What Rachel couldn't know is that the gift came at a time when Amy was wrestling with a big decision that would change her life and the fate of many others for years to come. "It was obvious that she was dying to get something out, and I could tell it was something important," says Rachel, "but it was as if she didn't know how to say it, and it was killing her. I just had to pay really close attention."

Then, just days before Thanksgiving, Amy finally got up the nerve to divulge the unthinkable-that she and several classmates were planning a Columbine-style massacre to murder as many of the school's 3,250 students as they could. She was telling Rachel, she said, because she didn't want anything to happen to her. "It was the most horrifying thing I ever heard," recalls Rachel. "Of all the things I could have expected her to say, this wasn't one of them."

With Rachel's support, Amy told police of the plan to sneak into school armed with an arsenal of guns hidden under black trench coats, running through the halls and slaughtering everyone they saw. Then, police say, she told them they planned to shoot each other on the roof of the school after getting drunk and high on marijuana and acid. Amy reportedly had originally agreed to get them guns, but now she wanted out-not because she was afraid for her own life, but because she didn't want anything to happen to Rachel.

It was something straight out of tomorrow's horrible headlines, but it hadn't happened yet. And they could still stop it.
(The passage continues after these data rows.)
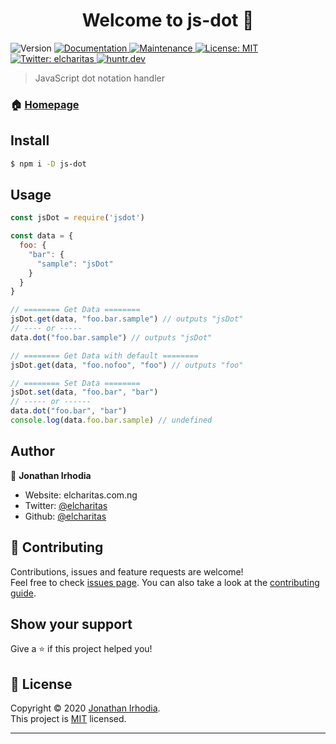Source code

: <h1 align="center">Welcome to js-dot 👋</h1>
<p>
  <img alt="Version" src="https://img.shields.io/badge/version-1.0.0-blue.svg?cacheSeconds=2592000" />
  <a href="https://github.com/elcharitas/js-dot#readme" target="_blank">
    <img alt="Documentation" src="https://img.shields.io/badge/documentation-yes-brightgreen.svg" />
  </a>
  <a href="https://github.com/elcharitas/js-dot/graphs/commit-activity" target="_blank">
    <img alt="Maintenance" src="https://img.shields.io/badge/Maintained%3F-yes-green.svg" />
  </a>
  <a href="https://github.com/elcharitas/js-dot/blob/master/LICENSE" target="_blank">
    <img alt="License: MIT" src="https://img.shields.io/github/license/elcharitas/js-dot" />
  </a>
  <a href="https://twitter.com/elcharitas" target="_blank">
    <img alt="Twitter: elcharitas" src="https://img.shields.io/twitter/follow/elcharitas.svg?style=social" />
  </a>
  <a href="https://huntr.dev" target="_blank">
    <img alt="huntr.dev" src="https://cdn.huntr.dev/huntr_security_badge_mono.svg" />
  </a>

</p>

> JavaScript dot notation handler

### 🏠 [Homepage](https://github.com/elcharitas/js-dot#readme)

## Install

```sh
$ npm i -D js-dot
```

## Usage

```js
const jsDot = require('jsdot')

const data = {
  foo: {
    "bar": {
      "sample": "jsDot"
    }
  }
}

// ======== Get Data ========
jsDot.get(data, "foo.bar.sample") // outputs "jsDot"
// ---- or -----
data.dot("foo.bar.sample") // outputs "jsDot"

// ======== Get Data with default ========
jsDot.get(data, "foo.nofoo", "foo") // outputs "foo"

// ======== Set Data ========
jsDot.set(data, "foo.bar", "bar")
// ----- or ------
data.dot("foo.bar", "bar")
console.log(data.foo.bar.sample) // undefined

```

## Author

👤 **Jonathan Irhodia**

* Website: elcharitas.com.ng
* Twitter: [@elcharitas](https://twitter.com/elcharitas)
* Github: [@elcharitas](https://github.com/elcharitas)

## 🤝 Contributing

Contributions, issues and feature requests are welcome!<br />Feel free to check [issues page](https://github.com/elcharitas/js-dot/issues). You can also take a look at the [contributing guide](https://github.com/elcharitas/js-dot/blob/master/CONTRIBUTING.md).

## Show your support

Give a ⭐️ if this project helped you!

## 📝 License

Copyright © 2020 [Jonathan Irhodia](https://github.com/elcharitas).<br />
This project is [MIT](https://github.com/elcharitas/js-dot/blob/master/LICENSE) licensed.

***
"I know she believed that those kids might kill her for telling me," says Rachel, "and she also realized that I would need to report this, so she knew she could get into a lot of trouble, too. But she came forward anyway." [On Thanksgiving Day, the students were arrested.]
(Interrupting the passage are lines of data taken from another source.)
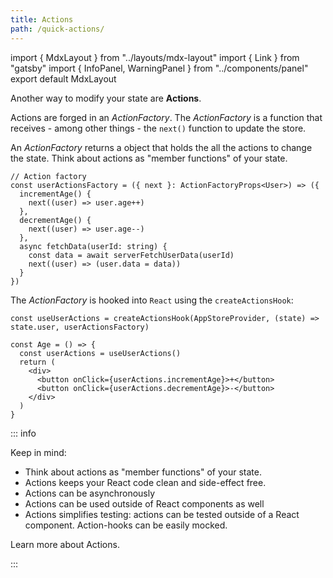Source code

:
 ```yaml
---
title: Actions
path: /quick-actions/
---
```


import { MdxLayout } from "../layouts/mdx-layout"
import { Link } from "gatsby"
import { InfoPanel, WarningPanel } from "../components/panel"
export default MdxLayout

Another way to modify your state are **Actions**.

Actions are forged in an _ActionFactory_. The _ActionFactory_ is a function that
receives - among other things - the `next()` function to update the store.

An _ActionFactory_ returns a object that holds
the all the actions to change the state. Think about actions as "member functions" of your state.

```tsx src=https://stackblitz.com/edit/restate-actions?file=index.tsx
// Action factory
const userActionsFactory = ({ next }: ActionFactoryProps<User>) => ({
  incrementAge() {
    next((user) => user.age++)
  },
  decrementAge() {
    next((user) => user.age--)
  },
  async fetchData(userId: string) {
    const data = await serverFetchUserData(userId)
    next((user) => (user.data = data))
  }
})
```

The _ActionFactory_ is hooked into `React` using the `createActionsHook`:

```tsx src=https://stackblitz.com/edit/restates?file=index.tsx
const useUserActions = createActionsHook(AppStoreProvider, (state) => state.user, userActionsFactory)

const Age = () => {
  const userActions = useUserActions()
  return (
    <div>
      <button onClick={userActions.incrementAge}>+</button>
      <button onClick={userActions.decrementAge}>-</button>
    </div>
  )
}
```

::: info

Keep in mind:

- Think about actions as "member functions" of your state.
- Actions keeps your React code clean and side-effect free.
- Actions can be asynchronously
- Actions can be used outside of React components as well
- Actions simplifies testing: actions can be tested outside of a React component. Action-hooks can be easily mocked.

Learn more about <Link to="/actions">Actions.</Link>

:::
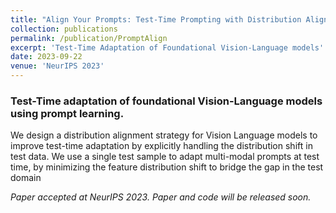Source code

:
 ```yaml
---
title: "Align Your Prompts: Test-Time Prompting with Distribution Alignment for Zero-Shot Generalization"
collection: publications
permalink: /publication/PromptAlign
excerpt: 'Test-Time Adaptation of Foundational Vision-Language models'
date: 2023-09-22
venue: 'NeurIPS 2023'
---
```

### Test-Time adaptation of foundational Vision-Language models using prompt learning.

We design a distribution alignment strategy for Vision Language models to improve test-time adaptation by explicitly handling the distribution shift in test data. We use a single test sample to adapt multi-modal prompts at test time, by minimizing the feature distribution shift to bridge the gap in the test domain

<i>Paper accepted at NeurIPS 2023. Paper and code will be released soon.</i>

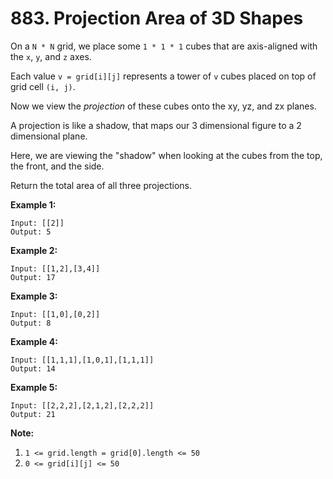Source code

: # 883. Projection Area of 3D Shapes

On a `N * N` grid, we place some `1 * 1 * 1` cubes that are axis-aligned with
the `x`, `y`, and `z` axes.

Each value `v = grid[i][j]` represents a tower of `v` cubes placed on top of
grid cell `(i, j)`.

Now we view the _projection_ of these cubes onto the xy, yz, and zx planes.

A projection is like a shadow, that maps our 3 dimensional figure to a 2
dimensional plane.

Here, we are viewing the "shadow" when looking at the cubes from the top, the
front, and the side.

Return the total area of all three projections.

__Example 1:__

```
Input: [[2]]
Output: 5
```

__Example 2:__

```
Input: [[1,2],[3,4]]
Output: 17
```

__Example 3:__

```
Input: [[1,0],[0,2]]
Output: 8
```

__Example 4:__

```
Input: [[1,1,1],[1,0,1],[1,1,1]]
Output: 14
```

__Example 5:__

```
Input: [[2,2,2],[2,1,2],[2,2,2]]
Output: 21
```

__Note:__

1. `1 <= grid.length = grid[0].length <= 50`
2. `0 <= grid[i][j] <= 50`
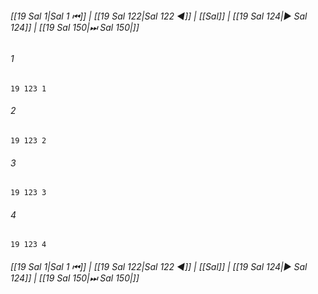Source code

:
###### [[19 Sal 1|Sal 1 ⏮]] | [[19 Sal 122|Sal 122 ◀]] | [[Sal]] | [[19 Sal 124|▶ Sal 124]] | [[19 Sal 150|⏭ Sal 150|]]

###### 1
``` verse
19 123 1 
```
###### 2
``` verse
19 123 2 
```
###### 3
``` verse
19 123 3 
```
###### 4
``` verse
19 123 4 
```

###### [[19 Sal 1|Sal 1 ⏮]] | [[19 Sal 122|Sal 122 ◀]] | [[Sal]] | [[19 Sal 124|▶ Sal 124]] | [[19 Sal 150|⏭ Sal 150|]]

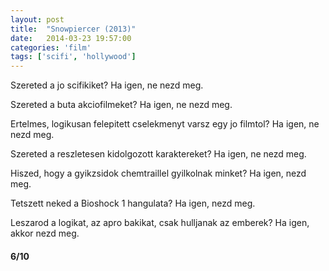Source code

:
 ```yaml
---
layout: post
title:  "Snowpiercer (2013)"
date:   2014-03-23 19:57:00
categories: 'film'
tags: ['scifi', 'hollywood']
---
```


Szereted a jo scifikiket? Ha igen, ne nezd meg.

Szereted a buta akciofilmeket? Ha igen, ne nezd meg.

Ertelmes, logikusan felepitett cselekmenyt varsz egy jo filmtol? Ha igen, ne nezd meg.

Szereted a reszletesen kidolgozott karaktereket? Ha igen, ne nezd meg.

Hiszed, hogy a gyikzsidok chemtraillel gyilkolnak minket? Ha igen, nezd meg.

Tetszett neked a Bioshock 1 hangulata? Ha igen, nezd meg.

Leszarod a logikat, az apro bakikat, csak hulljanak az emberek? Ha igen, akkor nezd meg.

<h4>6/10</h4>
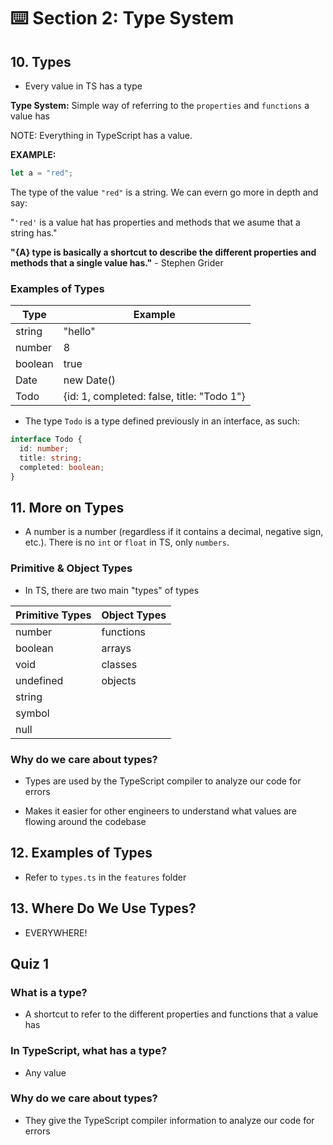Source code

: # ⌨️ Section 2: Type System

## 10. Types

- Every value in TS has a type

**Type System:** Simple way of referring to the `properties` and `functions` a value has

NOTE: Everything in TypeScript has a value.

**EXAMPLE:**

```ts
let a = "red";
```

The type of the value `"red"` is a string. We can evern go more in depth and say:

"`'red'` is a value hat has properties and methods that we asume that a string has."

**"{A} type is basically a shortcut to describe the different properties and methods that a single value has."** - Stephen Grider

### Examples of Types

| Type    | Example                                    |
| ------- | ------------------------------------------ |
| string  | "hello"                                    |
| number  | 8                                          |
| boolean | true                                       |
| Date    | new Date()                                 |
| Todo    | {id: 1, completed: false, title: "Todo 1"} |

- The type `Todo` is a type defined previously in an interface, as such:

```ts
interface Todo {
  id: number;
  title: string;
  completed: boolean;
}
```

## 11. More on Types

- A number is a number (regardless if it contains a decimal, negative sign, etc.). There is no `int` or `float` in TS, only `numbers`.

### Primitive & Object Types

- In TS, there are two main "types" of types

| Primitive Types | Object Types |
| --------------- | ------------ |
| number          | functions    |
| boolean         | arrays       |
| void            | classes      |
| undefined       | objects      |
| string          |              |
| symbol          |              |
| null            |              |

### Why do we care about types?

- Types are used by the TypeScript compiler to analyze our code for errors

- Makes it easier for other engineers to understand what values are flowing around the codebase

## 12. Examples of Types

- Refer to `types.ts` in the `features` folder

## 13. Where Do We Use Types?

- EVERYWHERE!

## Quiz 1

### What is a type?

- A shortcut to refer to the different properties and functions that a value has

### In TypeScript, what has a type?

- Any value

### Why do we care about types?

- They give the TypeScript compiler information to analyze our code for errors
Five days later, Amy was also arrested and arraigned on conspiracy charges. When police asked Amy why she came forward, she told them point-blank it was to save Rachel, the teacher who was always there to listen, the only adult, she told police, who really loved her. As Amy stood before the judge, trembling at the thought of facing many years behind bars for her involvement, she clutched the guardian angel pin Rachel had given her.

Undoubtedly, there isn't a parent of one child at New Bedford High who isn't grateful that Amy did the right thing and told someone about the impending catastrophe. But without Rachel there to listen, Amy's warning might have fallen on deaf ears or never even have happened at all. "I will always be there for Amy," says Rachel, "and for any other child who needs someone to listen."

Update From the Author:
Five teenagers accused of plotting the Columbine-like massacre at New Bedford High School were originally indicted on charges of conspiracy to commit murder, including Amy Bowman, the whistleblower who confessed the plot to her teacher.

Though indicted herself, Amy was the state's key witness against the other conspirators. And while

waiting for her case to play out, the pressure of the entire ordeal seemed to understandably take its toll on the troubled teen. According to court papers, Amy checked herself into a treatment center in 2002 where she was briefly treated for depression and suicidal tendencies.

But Amy received good news in November 2002 when she struck a deal with prosecutors to avoid any jail time. In the deal announced at New Bedford Superior Court, Amy was put on probation for a year during which time she must follow a treatment plan with the state department of mental health, undergo drug testing, and stay away from the other students who were charged in the case.

But one person she doesn't have to stay away from is Rachel Jupin, the teacher who always listened and the one person Amy knows will always be there for her.